▶ [Prompt]:
Search the records below for the word "plan". Pull out each line that has it.

▶ [Given information]:

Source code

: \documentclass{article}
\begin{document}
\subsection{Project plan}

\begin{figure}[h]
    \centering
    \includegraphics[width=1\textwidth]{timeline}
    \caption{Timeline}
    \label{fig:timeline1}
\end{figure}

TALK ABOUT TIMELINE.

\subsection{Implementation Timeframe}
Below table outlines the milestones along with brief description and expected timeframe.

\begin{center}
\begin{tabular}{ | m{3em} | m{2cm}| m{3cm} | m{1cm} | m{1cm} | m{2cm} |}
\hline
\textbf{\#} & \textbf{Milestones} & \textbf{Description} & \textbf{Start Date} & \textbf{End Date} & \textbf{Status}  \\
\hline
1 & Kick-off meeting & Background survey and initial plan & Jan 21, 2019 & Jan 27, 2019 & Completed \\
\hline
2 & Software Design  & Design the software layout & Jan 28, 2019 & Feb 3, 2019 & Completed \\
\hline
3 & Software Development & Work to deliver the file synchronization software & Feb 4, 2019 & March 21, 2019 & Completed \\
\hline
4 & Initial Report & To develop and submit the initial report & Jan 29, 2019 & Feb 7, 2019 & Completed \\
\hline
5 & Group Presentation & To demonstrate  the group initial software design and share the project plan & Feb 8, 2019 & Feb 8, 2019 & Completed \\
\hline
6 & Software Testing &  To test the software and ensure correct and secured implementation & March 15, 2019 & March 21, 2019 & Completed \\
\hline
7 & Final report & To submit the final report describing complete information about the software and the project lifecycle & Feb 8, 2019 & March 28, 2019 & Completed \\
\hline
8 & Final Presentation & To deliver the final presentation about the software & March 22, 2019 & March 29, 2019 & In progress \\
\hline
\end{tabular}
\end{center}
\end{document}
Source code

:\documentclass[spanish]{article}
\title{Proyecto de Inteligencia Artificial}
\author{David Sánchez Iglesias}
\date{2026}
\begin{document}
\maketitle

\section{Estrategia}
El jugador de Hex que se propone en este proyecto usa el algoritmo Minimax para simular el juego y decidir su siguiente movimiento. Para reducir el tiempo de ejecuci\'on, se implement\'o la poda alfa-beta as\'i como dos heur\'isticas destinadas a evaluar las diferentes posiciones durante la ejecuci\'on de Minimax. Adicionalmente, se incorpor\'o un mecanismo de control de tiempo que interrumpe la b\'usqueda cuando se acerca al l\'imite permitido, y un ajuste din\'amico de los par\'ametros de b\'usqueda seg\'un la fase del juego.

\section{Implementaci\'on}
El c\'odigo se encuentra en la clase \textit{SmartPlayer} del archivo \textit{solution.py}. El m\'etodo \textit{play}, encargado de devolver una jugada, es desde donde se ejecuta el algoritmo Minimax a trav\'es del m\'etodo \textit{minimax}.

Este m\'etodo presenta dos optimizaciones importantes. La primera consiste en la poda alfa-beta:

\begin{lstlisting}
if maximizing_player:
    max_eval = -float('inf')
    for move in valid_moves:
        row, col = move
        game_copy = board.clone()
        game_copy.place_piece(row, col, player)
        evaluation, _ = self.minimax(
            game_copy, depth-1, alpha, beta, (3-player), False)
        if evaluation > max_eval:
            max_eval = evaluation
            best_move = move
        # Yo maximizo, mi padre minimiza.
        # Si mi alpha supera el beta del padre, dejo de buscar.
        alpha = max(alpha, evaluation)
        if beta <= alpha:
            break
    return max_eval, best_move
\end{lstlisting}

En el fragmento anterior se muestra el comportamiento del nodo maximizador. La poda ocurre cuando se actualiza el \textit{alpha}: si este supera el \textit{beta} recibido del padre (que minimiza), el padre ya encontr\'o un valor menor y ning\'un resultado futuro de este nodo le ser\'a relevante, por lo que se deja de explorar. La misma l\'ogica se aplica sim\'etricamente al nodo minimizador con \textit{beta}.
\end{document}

▶ [Solved exercise]:
\subsection{Project plan}
1 & Kick-off meeting & Background survey and initial plan & Jan 21, 2019 & Jan 27, 2019 & Completed \\
5 & Group Presentation & To demonstrate  the group initial software design and share the project plan & Feb 8, 2019 & Feb 8, 2019 & Completed \\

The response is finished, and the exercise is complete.